Question

The mean per capita income is 15,451 dollars per annum with a variance of 298,116. What is the probability that the sample mean would differ from the true mean by less than 22 dollars if a sample of 350 persons is randomly selected?

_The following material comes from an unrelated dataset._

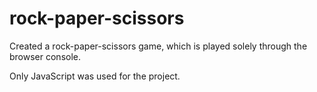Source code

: # rock-paper-scissors

Created a rock-paper-scissors game, which is played solely through the
browser console. 

Only JavaScript was used for the project.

Round your answer to four decimal places.

Answer 1

Answer: 0.5467

Explanation:

Let X be the random variable that represents the income (in dollars) of a randomly selected person.

Given :
`\mu=15451`

`\sigma^2=298116\\\\\Rightarrow\ \sigma=√(298116)=546`

Sample size : n=350

z-score :
`(x-\mu)/((\sigma)/(√(n)))`

To find the probability that the sample mean would differ from the true mean by less than 22 dollars, the interval will be

`\mu-22,\ \mu+22\\\\=15,451 -22,\ 15,451 +22\\\\=15429,\ 15473`

For x=15429

`z=(15429-15451)/((546)/(√(350)))\approx-0.75`

For x=15473

`z=(15473-15451)/((546)/(√(350)))\approx0.75`

The required probability :-

`P(15429<X<15473)=P(-0.75<z<0.75)\\\\=1-2(P(z<0.75))=1-2(0.2266274)=0.5467452\approx0.5467`

Hence, the required probability is 0.5467.